So the vertical 2x4 is bolted directly to the transom support and screwed to the upper, horizontal framing. On the sides I ran the front-to-back 2x4's level with the rear bench and they did not touch in the very back but there are some small styrofoam filled aluminum boxes (you can kind of see these in the picture too but you can really see what I'm talking about if you look at some of the pics on the first page of this project) on my boat so what I did was cut a small 2x4's (about 6 inches or so) and screwed that in vertically to the side 2x4's and then those rested on the aluminum boxes. I attached the 2x4's to the boat with some "L" brackets and that was it. I hope this helps. If not let me know and I'll take some better pictures for you.


----------



## UtahBassKicker (Apr 9, 2010)

ober51 said:


> The only thing I did differently on my guide ons was that I connected the two pieces of ladder stabilizer under the trailer with a piece of PVC pipe. It helped with the little bit of movement/wiggle that was there.

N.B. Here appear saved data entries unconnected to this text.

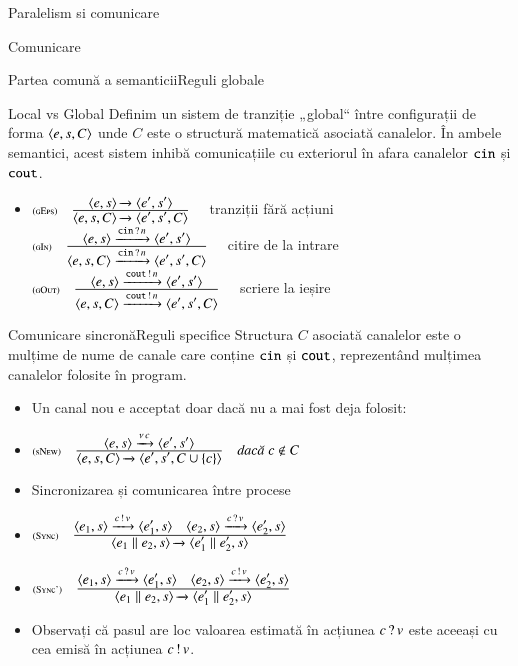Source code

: \documentclass[xcolor=pdftex,romanian,colorlinks]{beamer}
\begin{document}
\begin{section}{Paralelism si comunicare}
\begin{subsection}{Comunicare}
\begin{frame}{Partea comună a semanticii}{Reguli globale}
\begin{block}{Local vs Global}
Definim un sistem de tranziție „global“ între configurații de forma
${\langle{e,s,C}\rangle}$ unde $C$ este o structură matematică asociată canalelor.  În ambele semantici, acest sistem inhibă comunicațiile cu exteriorul în afara canalelor $\mathrel{\text{\ttfamily cin}}$ și $\mathrel{\text{\ttfamily cout}}$.
\end{block}
\begin{itemize}
\item[] $\reg[gEps]{\Ss{\c{e,s,C}}{\c{e',s',C}}}{\Ss{\c{e,s}}{\c{e',s'}}}{}$
\hfill tranziții fără acțiuni
\vitem[] $\reg[gIn]{\Ss[\Arcv{\Scin}{n}]{\c{e,s,C}}{\c{e',s',C}}}{\Ss[\Arcv{\Scin}{n}]{\c{e,s}}{\c{e',s'}}}{}$
\hfill citire de la intrare
\vitem[] $\reg[gOut]{\Ss[\Asnd{\Scout}{n}]{\c{e,s,C}}{\c{e',s',C}}}{\Ss[\Asnd{\Scout}{n}]{\c{e,s}}{\c{e',s'}}}{}$
\hfill scriere la ieșire
\end{itemize}

\end{frame}

\begin{frame}{Comunicare sincronă}{Reguli specifice}
Structura $C$ asociată canalelor este o mulțime de nume de canale care conține $\mathrel{\text{\ttfamily cin}}$ și $\mathrel{\text{\ttfamily cout}}$, reprezentând mulțimea canalelor folosite în program.
\begin{itemize}
\item Un canal nou e acceptat doar dacă nu a mai fost deja folosit:
\item[] $\reg[sNew]{\Ss{\c{e,s,C}}{\c{e',s',C\cup \{c\}}}}{\Ss[\Anew{c}]{\c{e,s}}{\c{e',s'}}}{c\not\in C}$
\item Sincronizarea și comunicarea între procese
\item[] $\reg[Sync]{\Ss{\c{e_1\Spar e_2,s}}{\c{e_1'\Spar e_2',s}}}{\Ss[\Asnd{c}{v}]{\c{e_1,s}}{\c{e_1',s}} \si \Ss[\Arcv{c}{v}]{\c{e_2,s}}{\c{e_2',s}}}{}$
\item[] $\reg[Sync']{\Ss{\c{e_1\Spar e_2,s}}{\c{e_1'\Spar e_2',s}}}{\Ss[\Arcv{c}{v}]{\c{e_1,s}}{\c{e_1',s}} \si \Ss[\Asnd{c}{v}]{\c{e_2,s}}{\c{e_2',s}}}{}$
\item Observați că pasul are loc  valoarea estimată în acțiunea $c\,?\,v$ este aceeași cu cea emisă în acțiunea $c\,!\,v$.
\end{itemize}
\end{frame}


\end{subsection}
\end{section}
\end{document}
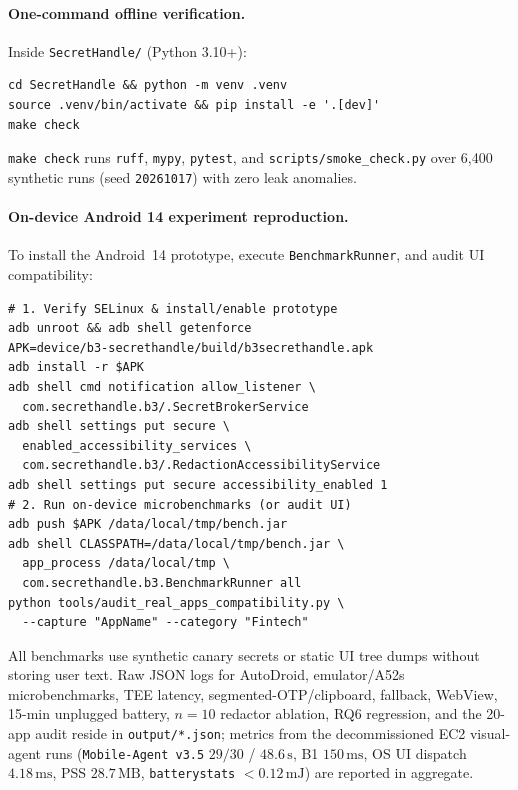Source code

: \documentclass[sigconf,10pt]{acmart}
\theoremstyle{acmplain}%
\begin{document}
\paragraph{One-command offline verification.} Inside \texttt{SecretHandle/} (Python 3.10+):
\begin{small}
\begin{verbatim}
cd SecretHandle && python -m venv .venv
source .venv/bin/activate && pip install -e '.[dev]'
make check
\end{verbatim}
\end{small}
\texttt{make check} runs \texttt{ruff}, \texttt{mypy}, \texttt{pytest}, and \texttt{scripts/\allowbreak smoke\_\allowbreak check.py} over 6,400 synthetic runs (seed \texttt{20261017}) with zero leak anomalies.

\paragraph{On-device Android 14 experiment reproduction.} To install the Android~14 prototype, execute \texttt{BenchmarkRunner}, and audit UI compatibility:
\begin{small}
\begin{verbatim}
# 1. Verify SELinux & install/enable prototype
adb unroot && adb shell getenforce
APK=device/b3-secrethandle/build/b3secrethandle.apk
adb install -r $APK
adb shell cmd notification allow_listener \
  com.secrethandle.b3/.SecretBrokerService
adb shell settings put secure \
  enabled_accessibility_services \
  com.secrethandle.b3/.RedactionAccessibilityService
adb shell settings put secure accessibility_enabled 1
# 2. Run on-device microbenchmarks (or audit UI)
adb push $APK /data/local/tmp/bench.jar
adb shell CLASSPATH=/data/local/tmp/bench.jar \
  app_process /data/local/tmp \
  com.secrethandle.b3.BenchmarkRunner all
python tools/audit_real_apps_compatibility.py \
  --capture "AppName" --category "Fintech"
\end{verbatim}
\end{small}
All benchmarks use synthetic canary secrets or static UI tree dumps without storing user text. Raw JSON logs for AutoDroid, emulator/A52s microbenchmarks, TEE latency, segmented-OTP/clipboard, fallback, WebView, 15-min unplugged battery, $n=10$ redactor ablation, RQ6 regression, and the 20-app audit reside in \texttt{output/*.json}; metrics from the decommissioned EC2 visual-agent runs (\texttt{Mobile-Agent v3.5} $29/30$ / $48.6\,\text{s}$, B1 $150\,\text{ms}$, OS UI dispatch $4.18\,\text{ms}$, PSS $28.7\,\text{MB}$, \texttt{batterystats} $<0.12\,\text{mJ}$) are reported in aggregate.
\end{document}
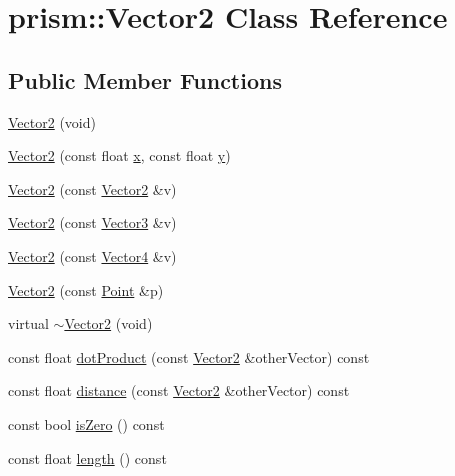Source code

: \hypertarget{classprism_1_1_vector2}{}\section{prism\+:\+:Vector2 Class Reference}
\label{classprism_1_1_vector2}
\subsection*{Public Member Functions}
\begin{DoxyCompactItemize}
\item 
\hyperlink{classprism_1_1_vector2_a29d8912b19f7beb6c19d2c66c23d39a2}{Vector2} (void)
\item 
\hyperlink{classprism_1_1_vector2_a97bf11d5cfb424de6e1e08aea6e05c09}{Vector2} (const float \hyperlink{classprism_1_1_vector2_a03a3e6c084d4fda83cc688d22ffcf5bb}{x}, const float \hyperlink{classprism_1_1_vector2_a6656aa95639282560722da4b5da76423}{y})
\item 
\hyperlink{classprism_1_1_vector2_ad1c6e42316f2c2ce35b4ed98fa51c337}{Vector2} (const \hyperlink{classprism_1_1_vector2}{Vector2} \&v)
\item 
\hyperlink{classprism_1_1_vector2_a1a0101141991e43a9c3bfca9449bad59}{Vector2} (const \hyperlink{classprism_1_1_vector3}{Vector3} \&v)
\item 
\hyperlink{classprism_1_1_vector2_a6869031404a097577768cff206e9b7c2}{Vector2} (const \hyperlink{classprism_1_1_vector4}{Vector4} \&v)
\item 
\hyperlink{classprism_1_1_vector2_a375ed2db7c3f4e4d79544107a49b2841}{Vector2} (const \hyperlink{classprism_1_1_point}{Point} \&p)
\item 
virtual \hyperlink{classprism_1_1_vector2_aa45a4dd47779f3b4c7cbb1efdf067c0a}{$\sim$\+Vector2} (void)
\item 
const float \hyperlink{classprism_1_1_vector2_a5196ceef92212020885fe124adca3924}{dot\+Product} (const \hyperlink{classprism_1_1_vector2}{Vector2} \&other\+Vector) const 
\item 
const float \hyperlink{classprism_1_1_vector2_ac900226efb6a6a9b12aa5e19dfb57bf7}{distance} (const \hyperlink{classprism_1_1_vector2}{Vector2} \&other\+Vector) const 
\item 
const bool \hyperlink{classprism_1_1_vector2_ac24bf6ff6ebc3da7cba3cee1087f9fa4}{is\+Zero} () const 
\item 
const float \hyperlink{classprism_1_1_vector2_ab4141940a37d76a815b7c9b01dad93b6}{length} () const 

\end{DoxyCompactItemize}
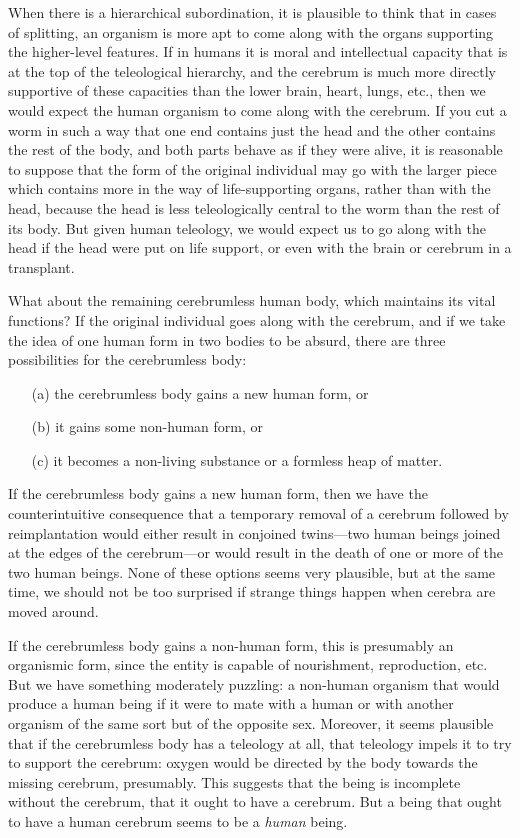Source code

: When there is a hierarchical subordination, it is plausible to think that in cases of splitting, an organism is more apt
to come along with the organs supporting the higher-level features. If in humans it is moral and intellectual capacity 
that is at the top of the teleological hierarchy, and the cerebrum is much more directly supportive of these capacities
than the lower brain, heart, lungs, etc., then we would expect the human organism to come along with the cerebrum. If you
cut a worm in such a way that one end contains just the head and the other contains the rest of the body, and both parts
behave as if they were alive, it is reasonable to suppose that the form of the original individual may go with the larger
piece which contains more in the way of life-supporting organs, rather than with the head, because the head is less 
teleologically central to the worm than the rest of its body. But given human teleology, we would expect us to go along 
with the head if the head were put on life support, or even with the brain or cerebrum in a transplant.

What about the remaining cerebrumless human body, which maintains its vital functions? If the original individual goes along
with the cerebrum, and if we take the idea of one human form in two bodies to be absurd, there are three possibilities 
for the cerebrumless body:
\begin{itemize}
\item[(a)] the cerebrumless body gains a new human form, or 
\item[(b)] it gains some non-human form, or 
\item[(c)] it becomes a non-living substance or a formless heap of matter. 
\end{itemize}

If the cerebrumless body gains a new human form, then we have the counterintuitive consequence that a temporary removal
of a cerebrum followed by reimplantation would either result in conjoined twins---two human beings joined at the edges
of the cerebrum---or would result in the death of one or more of the two human beings. None of these options seems very
plausible, but at the same time, we should not be too surprised if strange things happen when cerebra are moved around.

If the cerebrumless body gains a non-human form, this is presumably an organismic form, since the entity is capable of
nourishment, reproduction, etc. But we have something moderately puzzling: a non-human organism
that would produce a human being if it were to mate with a human or with another organism of the same sort but of the
opposite sex. Moreover, it seems plausible that if the cerebrumless body has a teleology at all, that teleology impels
it to try to support the cerebrum: oxygen would be directed by the body towards the missing cerebrum, presumably. This
suggests that the being is incomplete without the cerebrum, that it ought to have a cerebrum. But a being that ought 
to have a human cerebrum seems to be a \textit{human} being.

That's a good idea. Maybe I'll do that with the section of PVC that I have left over. Thanks ober51.


----------



## UtahBassKicker (Apr 9, 2010)

sturdi87 said:


> Looks awesome. Great Job!


Thanks buddy.


----------



## sturdi87 (Apr 9, 2010)

Eventually I'll have decks like that!


----------



## UtahBassKicker (Apr 12, 2010)

So I took the rig out this last weekend with my 2 year old. I was surprised at how well the boat still planed with the added weight of a rear deck. The new trailer guides worked like a charm as well. A funny story...finished up fishing for the day, tied the boat to the dock and took my 2 year old to the truck with me. I put him in the front seat while backing up the truck. I jumped out to get the boat on the trailer (once again the trailer guides worked perfectly), cranked it up on the trailer with the winch, ran back to the truck, pulled on the handle and.....nothing. Locked! My two year old locked the doors with the trailer still in the water with the truck running! After a few choice words because of my stupidity, and a few minutes of trying to coach my son into pushing the unlock button I remembered that I had a spare key attached to my frame with a hide-a-key. Unfortunately it was hidden on the rear of the truck so I got soaked retrieving it but at least I didn't have to call the wife to bring a spare. Stupid me! Lesson learned I guess, but I should know better. Just got in too big of a hurry. Needless to say, the hide-a-key is now located on the front of my truck so if something like this happens again I wont have to get soaked getting the key.


----------



## phil (Apr 16, 2010)

It looks great. I have a sylvan I would like to do something with. How did you connect the wood frame for the front deck to the front of the boat and the seats?


----------



## UtahBassKicker (Apr 17, 2010)

phil said:


> It looks great. I have a sylvan I would like to do something with. How did you connect the wood frame for the front deck to the front of the boat and the seats?


The nose of the frame actually rests right on the hull of the boat. I drilled a 3/4 in. hole in the center 2x4 and threaded a 1/2 in. rope through it. I then drilled some 3/8 in. holes in the nose piece on the boat. I knotted both ends of the rope and used some steel clips and attached to the holes drilled in the nose piece. 





Then I used some small "L" brackets and screwed one end into the 2x4 and the other into the bench. I used the "L" brackets all across the bench, the pictures only shows some of them. The others are covered by the decking. I've had the boat several times and the little casting deck is as sturdy as can be.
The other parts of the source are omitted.